Carillion directors ignored pleas to plug pensions gap, letters reveal

Carillion’s pension scheme trustees began urging the collapsed government contractor’s “contemptuous” directors to provide more money to plug a yawning deficit in 2010 but were repeatedly refused, it has been claimed.

Letters released by MPs conducting an inquiry into Carillion also reveal that trustees asked the Pensions Regulator (TPR) in vain to force the company’s directors to pump more money in.

Frank Field, who chairs the work and pensions select committee, said the evidence showed directors reserved tens of millions of pounds to pay dividends but “refused to give an inch” to improve the funding of 13 retirement schemes with nearly 30,000 members.

Documents charting the pension negotiations reveal that:

Trustees believed the schemes needed £65m a year.
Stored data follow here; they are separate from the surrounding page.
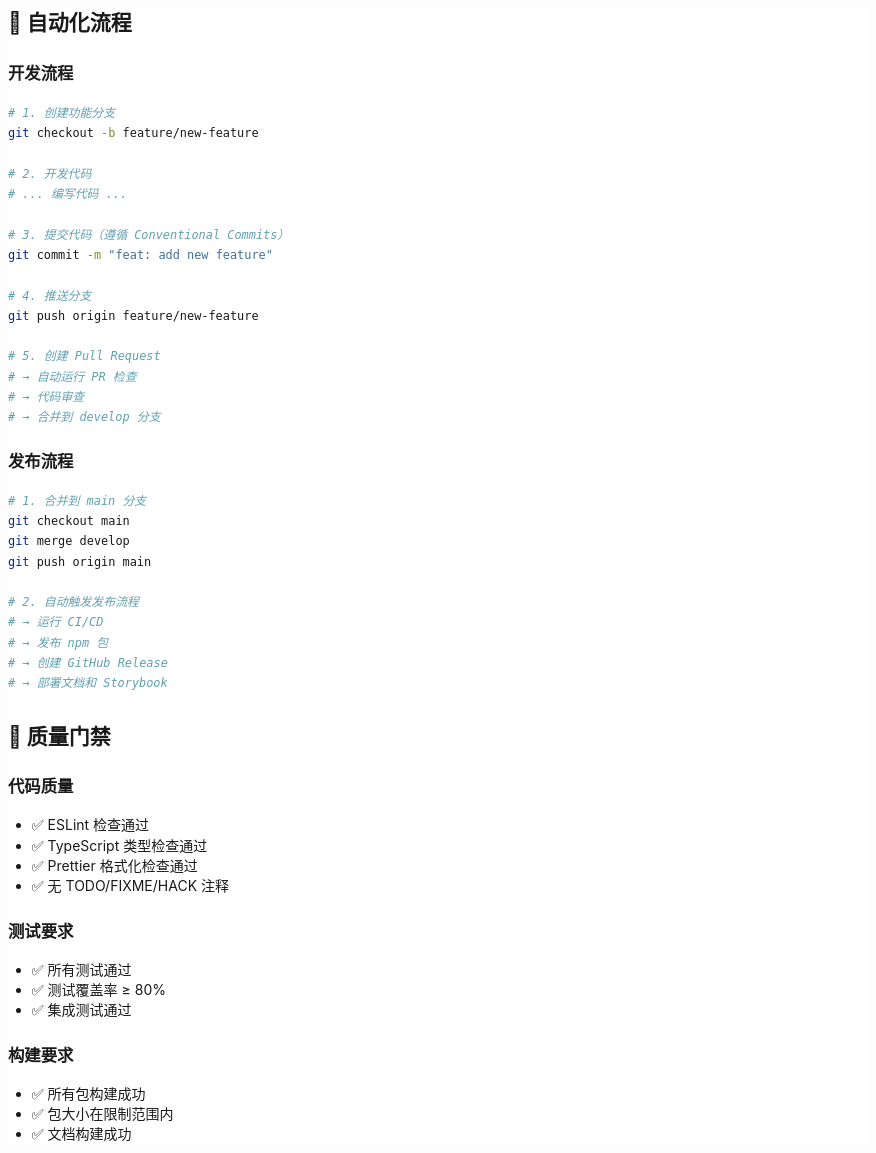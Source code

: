 ## 🚀 自动化流程

### 开发流程
```bash
# 1. 创建功能分支
git checkout -b feature/new-feature

# 2. 开发代码
# ... 编写代码 ...

# 3. 提交代码（遵循 Conventional Commits）
git commit -m "feat: add new feature"

# 4. 推送分支
git push origin feature/new-feature

# 5. 创建 Pull Request
# → 自动运行 PR 检查
# → 代码审查
# → 合并到 develop 分支
```

### 发布流程
```bash
# 1. 合并到 main 分支
git checkout main
git merge develop
git push origin main

# 2. 自动触发发布流程
# → 运行 CI/CD
# → 发布 npm 包
# → 创建 GitHub Release
# → 部署文档和 Storybook
```

## 🎯 质量门禁

### 代码质量
- ✅ ESLint 检查通过
- ✅ TypeScript 类型检查通过
- ✅ Prettier 格式化检查通过
- ✅ 无 TODO/FIXME/HACK 注释

### 测试要求
- ✅ 所有测试通过
- ✅ 测试覆盖率 ≥ 80%
- ✅ 集成测试通过

### 构建要求
- ✅ 所有包构建成功
- ✅ 包大小在限制范围内
- ✅ 文档构建成功
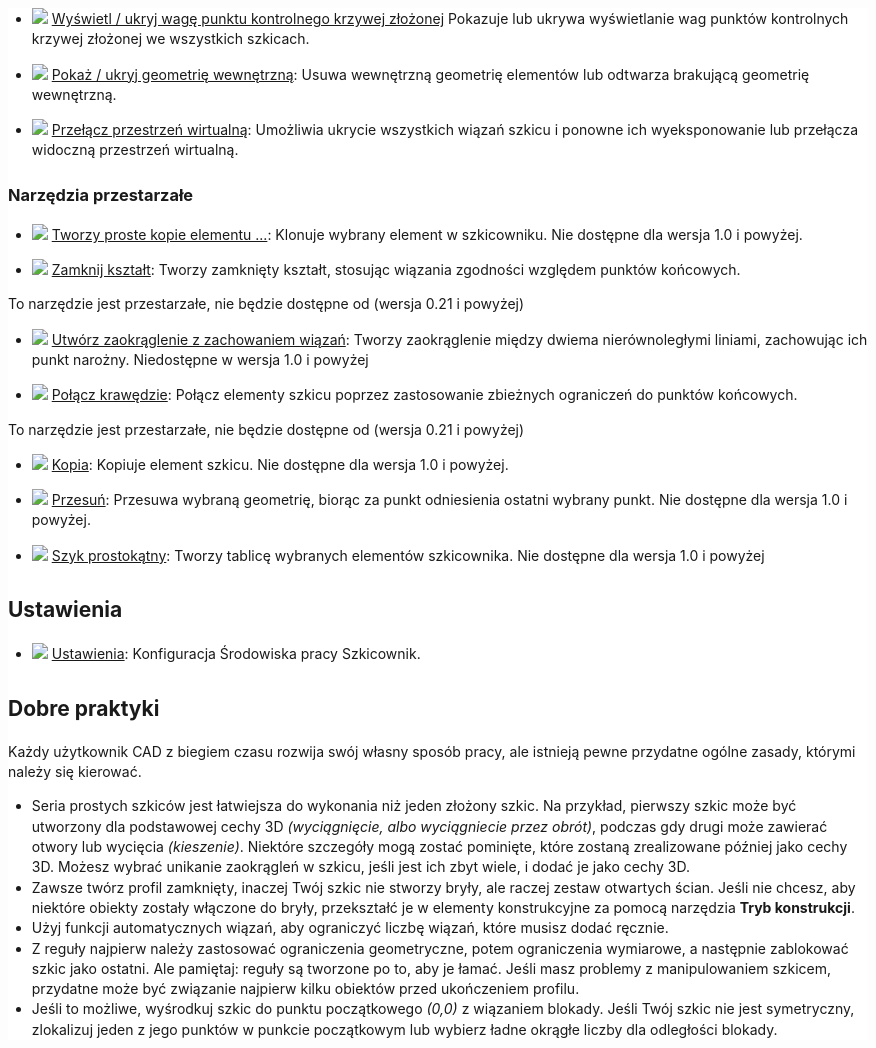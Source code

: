- ![](/images/Sketcher_BSplinePoleWeight.svg) [Wyświetl / ukryj wagę punktu kontrolnego krzywej złożonej](/Sketcher_BSplinePoleWeight/pl "Sketcher BSplinePoleWeight/pl") Pokazuje lub ukrywa wyświetlanie wag punktów kontrolnych krzywej złożonej we wszystkich szkicach.

- ![](/images/Sketcher_RestoreInternalAlignmentGeometry.svg) [Pokaż / ukryj geometrię wewnętrzną](/Sketcher_RestoreInternalAlignmentGeometry/pl "Sketcher RestoreInternalAlignmentGeometry/pl"): Usuwa wewnętrzną geometrię elementów lub odtwarza brakującą geometrię wewnętrzną.

- ![](/images/Sketcher_SwitchVirtualSpace.svg) [Przełącz przestrzeń wirtualną](/Sketcher_SwitchVirtualSpace/pl "Sketcher SwitchVirtualSpace/pl"): Umożliwia ukrycie wszystkich wiązań szkicu i ponowne ich wyeksponowanie lub przełącza widoczną przestrzeń wirtualną.

### Narzędzia przestarzałe

- ![](/images/Sketcher_Clone.svg) [Tworzy proste kopie elementu ...](/Sketcher_Clone/pl "Sketcher Clone/pl"): Klonuje wybrany element w szkicowniku. Nie dostępne dla wersja 1.0 i powyżej.

- ![](/images/Sketcher_CloseShape.svg) [Zamknij kształt](/Sketcher_CloseShape/pl "Sketcher CloseShape/pl"): Tworzy zamknięty kształt, stosując wiązania zgodności względem punktów końcowych.

To narzędzie jest przestarzałe, nie będzie dostępne od (wersja 0.21 i powyżej)

- ![](/images/Sketcher_CreatePointFillet.svg) [Utwórz zaokrąglenie z zachowaniem wiązań](/Sketcher_CreatePointFillet/pl "Sketcher CreatePointFillet/pl"): Tworzy zaokrąglenie między dwiema nierównoległymi liniami, zachowując ich punkt narożny. Niedostępne w wersja 1.0 i powyżej

- ![](/images/Sketcher_ConnectLines.svg) [Połącz krawędzie](/Sketcher_ConnectLines/pl "Sketcher ConnectLines/pl"): Połącz elementy szkicu poprzez zastosowanie zbieżnych ograniczeń do punktów końcowych.

To narzędzie jest przestarzałe, nie będzie dostępne od (wersja 0.21 i powyżej)

- ![](/images/Sketcher_Copy.svg) [Kopia](/Sketcher_Copy/pl "Sketcher Copy/pl"): Kopiuje element szkicu. Nie dostępne dla wersja 1.0 i powyżej.

- ![](/images/Sketcher_Move.svg) [Przesuń](/Sketcher_Move "Sketcher Move"): Przesuwa wybraną geometrię, biorąc za punkt odniesienia ostatni wybrany punkt. Nie dostępne dla wersja 1.0 i powyżej.

- ![](/images/Sketcher_RectangularArray.svg) [Szyk prostokątny](/Sketcher_RectangularArray/pl "Sketcher RectangularArray/pl"): Tworzy tablicę wybranych elementów szkicownika. Nie dostępne dla wersja 1.0 i powyżej

## Ustawienia

- ![](/images/Workbench_Sketcher.svg) [Ustawienia](/Sketcher_Preferences "Sketcher Preferences"): Konfiguracja Środowiska pracy Szkicownik.

## Dobre praktyki

Każdy użytkownik CAD z biegiem czasu rozwija swój własny sposób pracy, ale istnieją pewne przydatne ogólne zasady, którymi należy się kierować.

- Seria prostych szkiców jest łatwiejsza do wykonania niż jeden złożony szkic. Na przykład, pierwszy szkic może być utworzony dla podstawowej cechy 3D _(wyciągnięcie, albo wyciągniecie przez obrót)_, podczas gdy drugi może zawierać otwory lub wycięcia _(kieszenie)_. Niektóre szczegóły mogą zostać pominięte, które zostaną zrealizowane później jako cechy 3D. Możesz wybrać unikanie zaokrągleń w szkicu, jeśli jest ich zbyt wiele, i dodać je jako cechy 3D.
- Zawsze twórz profil zamknięty, inaczej Twój szkic nie stworzy bryły, ale raczej zestaw otwartych ścian. Jeśli nie chcesz, aby niektóre obiekty zostały włączone do bryły, przekształć je w elementy konstrukcyjne za pomocą narzędzia **Tryb konstrukcji**.
- Użyj funkcji automatycznych wiązań, aby ograniczyć liczbę wiązań, które musisz dodać ręcznie.
- Z reguły najpierw należy zastosować ograniczenia geometryczne, potem ograniczenia wymiarowe, a następnie zablokować szkic jako ostatni. Ale pamiętaj: reguły są tworzone po to, aby je łamać. Jeśli masz problemy z manipulowaniem szkicem, przydatne może być związanie najpierw kilku obiektów przed ukończeniem profilu.
- Jeśli to możliwe, wyśrodkuj szkic do punktu początkowego _(0,0)_ z wiązaniem blokady. Jeśli Twój szkic nie jest symetryczny, zlokalizuj jeden z jego punktów w punkcie początkowym lub wybierz ładne okrągłe liczby dla odległości blokady.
Carillion directors made a “take or leave it” offer of £33.4m.

The refusal to compromise led to an “impasse”.

Trustees wanted “formal intervention” from the regulator.
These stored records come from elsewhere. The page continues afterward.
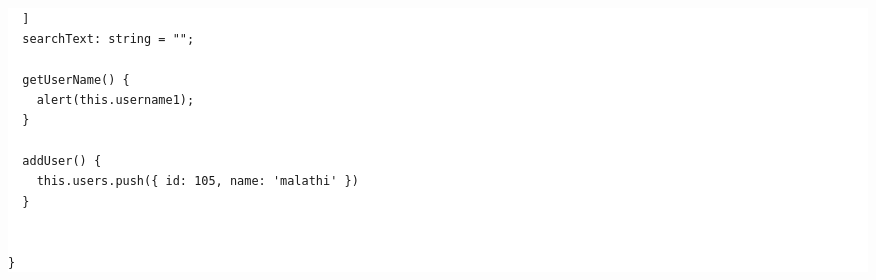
 ```
  ]
  searchText: string = "";

  getUserName() {
    alert(this.username1);
  }

  addUser() {
    this.users.push({ id: 105, name: 'malathi' })
  }


}
```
TPR threatened to impose higher payments but did not.

Evidence submitted to a joint inquiry by MPs on the business committee and the work and pensions committee detail concerns among Carillion’s retirement scheme trustees stretching back to 2010.

Trustees believed a contribution of £35m a year was affordable in 2010, pointing to a “bullish” financial results statement by the company and a 12% increase in dividend payments to shareholders. But the company initially offered £23m and refused to go above £25m, which the trustees considered “not acceptable”.
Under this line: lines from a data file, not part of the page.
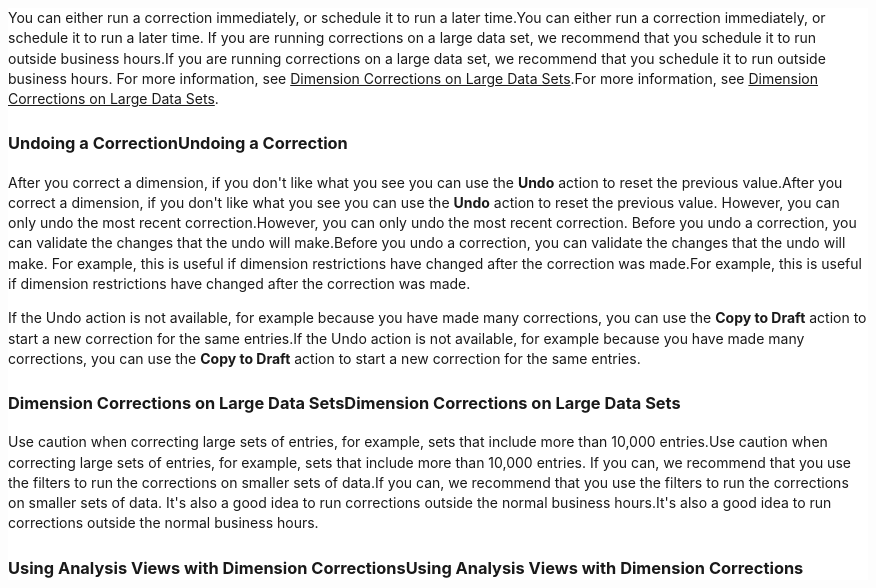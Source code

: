 <span data-ttu-id="e1171-222">You can either run a correction immediately, or schedule it to run a later time.</span><span class="sxs-lookup"><span data-stu-id="e1171-222">You can either run a correction immediately, or schedule it to run a later time.</span></span> <span data-ttu-id="e1171-223">If you are running corrections on a large data set, we recommend that you schedule it to run outside business hours.</span><span class="sxs-lookup"><span data-stu-id="e1171-223">If you are running corrections on a large data set, we recommend that you schedule it to run outside business hours.</span></span> <span data-ttu-id="e1171-224">For more information, see [Dimension Corrections on Large Data Sets](finance-troubleshooting-correcting-dimensions.md#dimension-corrections-on-large-data-sets).</span><span class="sxs-lookup"><span data-stu-id="e1171-224">For more information, see [Dimension Corrections on Large Data Sets](finance-troubleshooting-correcting-dimensions.md#dimension-corrections-on-large-data-sets).</span></span>

### <a name="undoing-a-correction"></a><span data-ttu-id="e1171-225">Undoing a Correction</span><span class="sxs-lookup"><span data-stu-id="e1171-225">Undoing a Correction</span></span>
<span data-ttu-id="e1171-226">After you correct a dimension, if you don't like what you see you can use the **Undo** action to reset the previous value.</span><span class="sxs-lookup"><span data-stu-id="e1171-226">After you correct a dimension, if you don't like what you see you can use the **Undo** action to reset the previous value.</span></span> <span data-ttu-id="e1171-227">However, you can only undo the most recent correction.</span><span class="sxs-lookup"><span data-stu-id="e1171-227">However, you can only undo the most recent correction.</span></span> <span data-ttu-id="e1171-228">Before you undo a correction, you can validate the changes that the undo will make.</span><span class="sxs-lookup"><span data-stu-id="e1171-228">Before you undo a correction, you can validate the changes that the undo will make.</span></span> <span data-ttu-id="e1171-229">For example, this is useful if dimension restrictions have changed after the correction was made.</span><span class="sxs-lookup"><span data-stu-id="e1171-229">For example, this is useful if dimension restrictions have changed after the correction was made.</span></span>

<span data-ttu-id="e1171-230">If the Undo action is not available, for example because you have made many corrections, you can use the **Copy to Draft** action to start a new correction for the same entries.</span><span class="sxs-lookup"><span data-stu-id="e1171-230">If the Undo action is not available, for example because you have made many corrections, you can use the **Copy to Draft** action to start a new correction for the same entries.</span></span>

### <a name="dimension-corrections-on-large-data-sets"></a><span data-ttu-id="e1171-231">Dimension Corrections on Large Data Sets</span><span class="sxs-lookup"><span data-stu-id="e1171-231">Dimension Corrections on Large Data Sets</span></span>
<span data-ttu-id="e1171-232">Use caution when correcting large sets of entries, for example, sets that include more than 10,000 entries.</span><span class="sxs-lookup"><span data-stu-id="e1171-232">Use caution when correcting large sets of entries, for example, sets that include more than 10,000 entries.</span></span> <span data-ttu-id="e1171-233">If you can, we recommend that you use the filters to run the corrections on smaller sets of data.</span><span class="sxs-lookup"><span data-stu-id="e1171-233">If you can, we recommend that you use the filters to run the corrections on smaller sets of data.</span></span> <span data-ttu-id="e1171-234">It's also a good idea to run corrections outside the normal business hours.</span><span class="sxs-lookup"><span data-stu-id="e1171-234">It's also a good idea to run corrections outside the normal business hours.</span></span> 

### <a name="using-analysis-views-with-dimension-corrections"></a><span data-ttu-id="e1171-235">Using Analysis Views with Dimension Corrections</span><span class="sxs-lookup"><span data-stu-id="e1171-235">Using Analysis Views with Dimension Corrections</span></span>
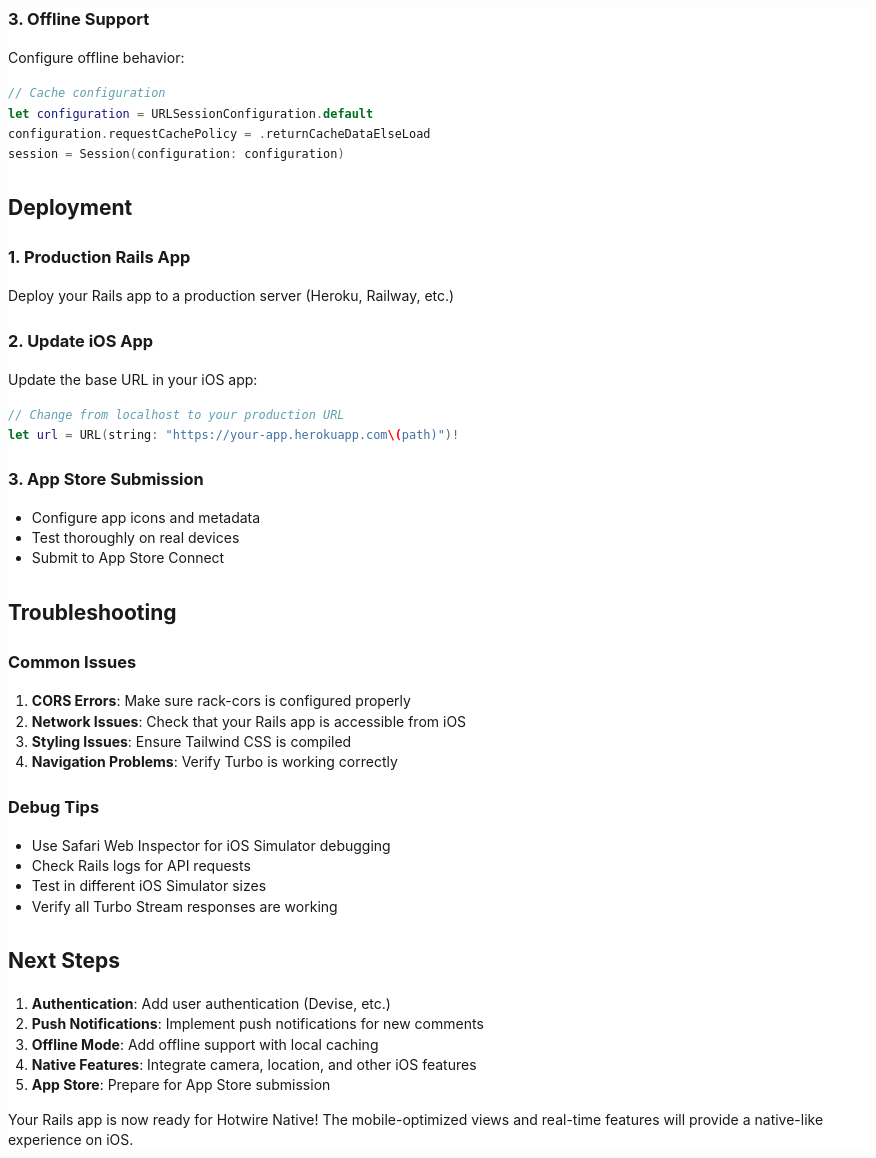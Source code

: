 ### 3. Offline Support

Configure offline behavior:

```swift
// Cache configuration
let configuration = URLSessionConfiguration.default
configuration.requestCachePolicy = .returnCacheDataElseLoad
session = Session(configuration: configuration)
```

## Deployment

### 1. Production Rails App

Deploy your Rails app to a production server (Heroku, Railway, etc.)

### 2. Update iOS App

Update the base URL in your iOS app:

```swift
// Change from localhost to your production URL
let url = URL(string: "https://your-app.herokuapp.com\(path)")!
```

### 3. App Store Submission

- Configure app icons and metadata
- Test thoroughly on real devices
- Submit to App Store Connect

## Troubleshooting

### Common Issues

1. **CORS Errors**: Make sure rack-cors is configured properly
2. **Network Issues**: Check that your Rails app is accessible from iOS
3. **Styling Issues**: Ensure Tailwind CSS is compiled
4. **Navigation Problems**: Verify Turbo is working correctly

### Debug Tips

- Use Safari Web Inspector for iOS Simulator debugging
- Check Rails logs for API requests
- Test in different iOS Simulator sizes
- Verify all Turbo Stream responses are working

## Next Steps

1. **Authentication**: Add user authentication (Devise, etc.)
2. **Push Notifications**: Implement push notifications for new comments
3. **Offline Mode**: Add offline support with local caching
4. **Native Features**: Integrate camera, location, and other iOS features
5. **App Store**: Prepare for App Store submission

Your Rails app is now ready for Hotwire Native! The mobile-optimized views and real-time features will provide a native-like experience on iOS.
“These letters suggest the Carillion directors were contemptuous of their pensions obligations,” said Field. “Over two successive 15 month negotiations, they refused to give an inch to the pension schemes.

“Their private pleading that the company could not afford more was in stark contrast to the rosy picture – and bumper dividends – being presented to the outside world. Richard Adam, the longstanding finance director, has particular questions to answer.”

During a second round of pension contribution talks in 2013, trustees asked the company to pay in £65m per year over 14 years to meet a deficit they estimated at £770m.

But the request was met with a “take it or leave it” offer of £33.4m a year over 15 years, with Carillion refusing to acknowledge that the deficit was any greater than £530m.

The chairman of the trustees, Robin Ellison, wrote to TPR, in light of the firm’s deteriorating cash flow, urging it to step in after Carillion rejected a compromise deal that would see it pay £39m per year and agree to value the deficit at £605m. Since Carillion’s collapse, Ellison has estimated the pension schemes’ deficit at £990m.

He told TPR that pensioners were “taking a disproportionate amount of risk” under the company’s proposals and complained that directors had made “no move” from their original offer.

He wrote: “To conclude, to the great concern of the trustee, we believe we have now reached an impasse with the sponsor [Carillion] and believe no further progress will be made without the intervention of the Pensions Regulator.”

In evidence submitted to the inquiry, the under-fire regulator said it “made clear” that it was prepared to impose a new payment regime but ultimately did not use its powers to do so.

TPR, which will give evidence to the inquiry this week, insisted on Monday that its warnings eventually led to a “significant increase” in pension contributions, without saying how much.

Field, who has previously criticised the regulator for a perceived lack of action, aid: “With characteristic alacrity, the Pensions Regulator started its arduous process of chasing money down from Carillion a few days after it was formally announced there was no money left. I can only assume – and hope – they are going after some of those very generous bonuses [paid to directors].”

The Pension Protection Fund, the government’s retirement scheme lifeboat, is expected to absorb a liability of about £900m, with members facing payout cuts of up to 15%.

The row over pensions came as the government’s Insolvency Service said a further 942 jobs would be saved and 152 more made redundant. It has now found new employment for 7,610 people, but redundancies have hit 1,141 and about 9,000 jobs are still hanging in the balance.